In this webinar, we present a fully streamlined framework that aims at building a comprehensive opportunity inventory guided by reservoir management principles. The generated inventory consists of behind-pipe recompletion opportunities, vertical new drill locations, sidetrack opportunities, and optimal deviated/horizontal targets. This technology automates best-practice geologic/engineering workflows using a series of computational and data-driven algorithms to solve the various sub-problems encountered in the process of opportunity identification including remaining pay interpretation, drainage analysis, optimized target search, production forecast, risk assessment, interference optimization, and so on. As a result, this framework delivers an initial opportunity inventory in a very short timeframe and allows for several updates, iterations, and scenarios to be considered which ultimately improves the overall accuracy and quality of the final opportunity catalog.
About the presenter
Lead, Application Development at QRI
With a bachelor's in computer science and a master's in geology, Wassim Benhallam uses his interdisciplinary skills to develop fast, automated, and data-driven solutions that incorporate geological and engineering data to prescribe how to maximize oil production. Since joining QRI, he has had the opportunity to deploy these technologies to identify workovers/recompletion opportunities and new drill locations in various oil fields in the Middle East, California, and Mexico.

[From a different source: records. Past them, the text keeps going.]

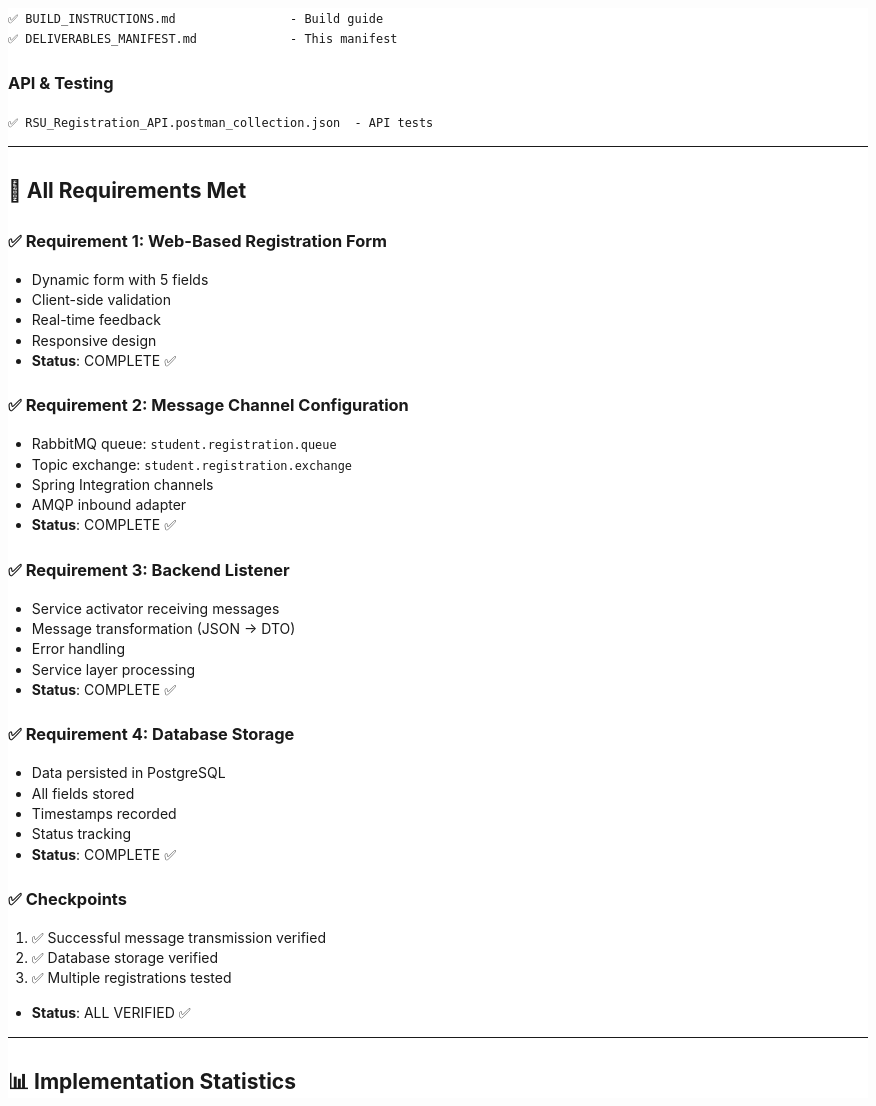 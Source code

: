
 ```
✅ BUILD_INSTRUCTIONS.md                - Build guide
✅ DELIVERABLES_MANIFEST.md             - This manifest
```

### API & Testing
```
✅ RSU_Registration_API.postman_collection.json  - API tests
```

---

## 🎯 All Requirements Met

### ✅ Requirement 1: Web-Based Registration Form
- Dynamic form with 5 fields
- Client-side validation
- Real-time feedback
- Responsive design
- **Status**: COMPLETE ✅

### ✅ Requirement 2: Message Channel Configuration
- RabbitMQ queue: `student.registration.queue`
- Topic exchange: `student.registration.exchange`
- Spring Integration channels
- AMQP inbound adapter
- **Status**: COMPLETE ✅

### ✅ Requirement 3: Backend Listener
- Service activator receiving messages
- Message transformation (JSON → DTO)
- Error handling
- Service layer processing
- **Status**: COMPLETE ✅

### ✅ Requirement 4: Database Storage
- Data persisted in PostgreSQL
- All fields stored
- Timestamps recorded
- Status tracking
- **Status**: COMPLETE ✅

### ✅ Checkpoints
1. ✅ Successful message transmission verified
2. ✅ Database storage verified
3. ✅ Multiple registrations tested
- **Status**: ALL VERIFIED ✅

---

## 📊 Implementation Statistics
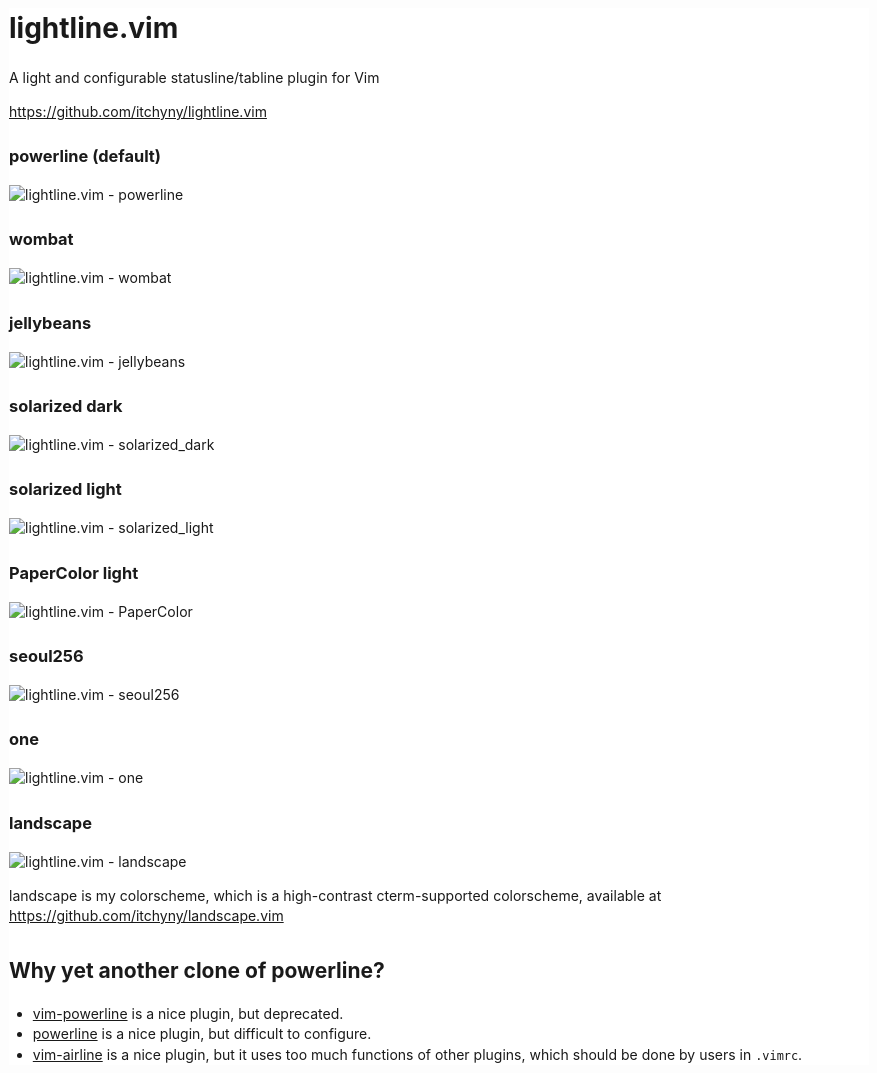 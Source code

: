 # lightline.vim
A light and configurable statusline/tabline plugin for Vim

https://github.com/itchyny/lightline.vim

### powerline (default)

![lightline.vim - powerline](https://raw.githubusercontent.com/wiki/itchyny/lightline.vim/image/powerline.png)

### wombat

![lightline.vim - wombat](https://raw.githubusercontent.com/wiki/itchyny/lightline.vim/image/wombat.png)

### jellybeans

![lightline.vim - jellybeans](https://raw.githubusercontent.com/wiki/itchyny/lightline.vim/image/jellybeans.png)

### solarized dark

![lightline.vim - solarized_dark](https://raw.githubusercontent.com/wiki/itchyny/lightline.vim/image/solarized_dark.png)

### solarized light

![lightline.vim - solarized_light](https://raw.githubusercontent.com/wiki/itchyny/lightline.vim/image/solarized_light.png)

### PaperColor light

![lightline.vim - PaperColor](https://raw.githubusercontent.com/wiki/itchyny/lightline.vim/image/PaperColor.png)

### seoul256

![lightline.vim - seoul256](https://raw.githubusercontent.com/wiki/itchyny/lightline.vim/image/seoul256.png)

### one

![lightline.vim - one](https://raw.githubusercontent.com/wiki/itchyny/lightline.vim/image/one.png)

### landscape

![lightline.vim - landscape](https://raw.githubusercontent.com/wiki/itchyny/lightline.vim/image/landscape.png)

landscape is my colorscheme, which is a high-contrast cterm-supported colorscheme, available at https://github.com/itchyny/landscape.vim

## Why yet another clone of powerline?
+ [vim-powerline](https://github.com/Lokaltog/vim-powerline) is a nice plugin, but deprecated.
+ [powerline](https://github.com/powerline/powerline) is a nice plugin, but difficult to configure.
+ [vim-airline](https://github.com/vim-airline/vim-airline) is a nice plugin, but it uses too much functions of other plugins, which should be done by users in `.vimrc`.
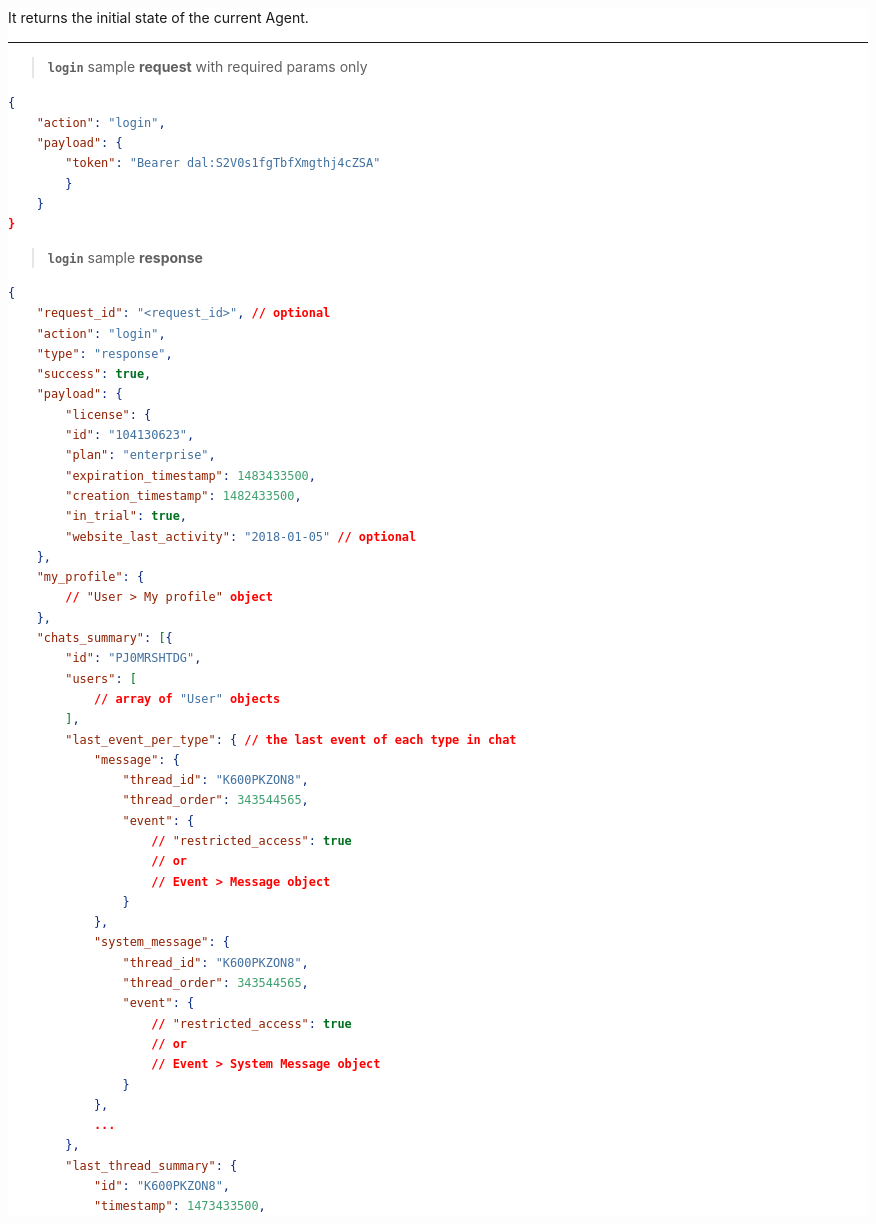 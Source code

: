 It returns the initial state of the current Agent.

------------------------------------------------------

> **`login`** sample **request** with required params only

```json
{
	"action": "login",
	"payload": {
		"token": "Bearer dal:S2V0s1fgTbfXmgthj4cZSA"
		}
	}
}
```



> **`login`** sample **response** 

```json
{
	"request_id": "<request_id>", // optional
	"action": "login",
	"type": "response",
	"success": true,
	"payload": {
		"license": {
		"id": "104130623",
		"plan": "enterprise",
		"expiration_timestamp": 1483433500,
		"creation_timestamp": 1482433500,
		"in_trial": true,
		"website_last_activity": "2018-01-05" // optional
	},
	"my_profile": {
		// "User > My profile" object
	},
	"chats_summary": [{
		"id": "PJ0MRSHTDG",
		"users": [
			// array of "User" objects
		],
		"last_event_per_type": { // the last event of each type in chat
			"message": {
				"thread_id": "K600PKZON8",
				"thread_order": 343544565,
				"event": {
					// "restricted_access": true
					// or
					// Event > Message object
				}
			},
			"system_message": {
				"thread_id": "K600PKZON8",
				"thread_order": 343544565,
				"event": {
					// "restricted_access": true
					// or
					// Event > System Message object
				}
			},
			...
		},
		"last_thread_summary": {
			"id": "K600PKZON8",
			"timestamp": 1473433500,
```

Mr. Benhallam also uses his quantitative background to develop cloud-based virtual assistant applications leveraging the latest machine learning (NLU) models and web technology to assist engineers and geoscientists in querying subsurface data, investigating reservoir problems, and extracting insights. During his graduate studies, he conducted multi-scale point pattern analysis of channel-belt sand bodies from the Straight Cliffs Formation in Utah and developed photorealistic outcrop models using DEM reconstruction from large LiDAR point clouds that can be used as quantitative inputs into reservoir models.